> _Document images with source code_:
%%
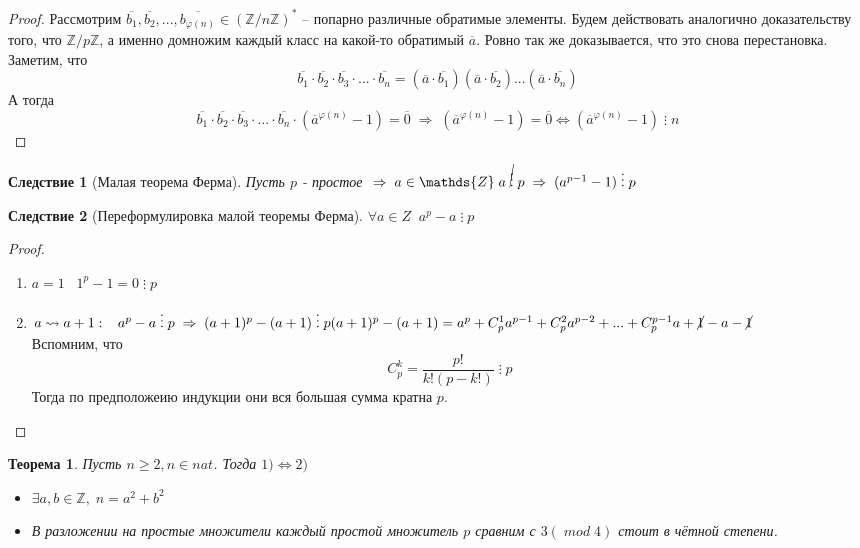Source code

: \documentclass[12pt, a4paper]{article}
\newcommand{\lra}{\Leftrightarrow}
\newcommand{\ra}{\;\Rightarrow\;}
\newcommand{\Z}{\mathds{Z}}
\newcommand{\bo}{\geqslant}
\newcommand{\cl}[1]{\overline{#1}}
\newcommand{\nd}{\;\cancel{\vdots}\;}
\newcommand{\de}{\;\vdots\;}
\theoremstyle{plain}
\newtheorem*{Th*}{Теорема}
\newtheorem*{Corollary*}{Следствие}
\theoremstyle{definition}
\begin{document}
\begin{proof}
    Рассмотрим $\cl{b_1},\cl{b_2},...,\cl{b_{\varphi(n)}}\in (\Z/n\Z)^{*}$ -- попарно различные обратимые элементы.
    Будем действовать аналогично доказательству того, что $\Z/p\Z$, а именно домножим каждый класс на какой-то обратимый $\cl{a}$. Ровно так же доказывается, что это снова перестановка.
    Заметим, что \[\cl{b_1}\cdot\cl{b_2}\cdot\cl{b_3}\cdot...\cdot\cl{b_n} = (\cl{a}\cdot\cl{b_1})(\cl{a}\cdot\cl{b_2})...(\cl{a}\cdot\cl{b_n})\]
    А тогда \[\cl{b_1}\cdot\cl{b_2}\cdot\cl{b_3}\cdot...\cdot\cl{b_n}\cdot ({\cl{a}}^{\varphi(n)} - 1) = \cl{0}\ra({\cl{a}}^{\varphi(n)} - 1) = \cl{0} \lra (\cl{a}^{\varphi(n)} - 1)\;\vdots\; n \]
\end{proof}
\begin{Corollary*}[Малая теорема Ферма]
    Пусть $p$ - простое $\ra a\in\Z\; a\nd p\ra (a^{p-1} - 1)\;\vdots \;p $
\end{Corollary*}
\begin{Corollary*}[Переформулировка малой теоремы Ферма]
    $\forall a\in Z\;\; a^p-a\;\vdots\; p$
\end{Corollary*}
\begin{proof}


\begin{enumerate}
    \item $a=1\;\;\; 1^{p}-1 = 0\;\vdots\; p$
    \item $a\leadsto a+1:\;\;\;     a^p-a\;\vdots\; p\ra (a+1)^p - (a+1)\;\vdots\; p\\
    (a+1)^p - (a+1) = a^p +C_{p}^{1}a^{p-1}+C_{p}^{2}a^{p-2}+...+C_{p}^{p-1}a+\cancel{1}-a-\cancel{1}$\\
    Вспомним, что \[C_{p}^{k}  = \frac{p!}{k!(p-k!)}\de p\]
    Тогда по предположеию индукции они вся большая сумма кратна $p$.
\end{enumerate}
\end{proof}
\begin{Th*}
    Пусть $n\bo 2, n\in nat$. Тогда $1)\lra2)$
    \begin{itemize}
        \item $\exists a,b\in \Z, \; n=a^2+b^2$
        \item В разложении на простые множители каждый простой множитель $p$ сравним с $3(\;mod\; 4)$ стоит в чётной степени.
    \end{itemize} 
\end{Th*}
\end{document}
%%
> _Try it_: Search the records for the word "theoremstyle" and copy out every line that holds it.

> _Answer for this exercise_:
\theoremstyle{plain}
\theoremstyle{definition}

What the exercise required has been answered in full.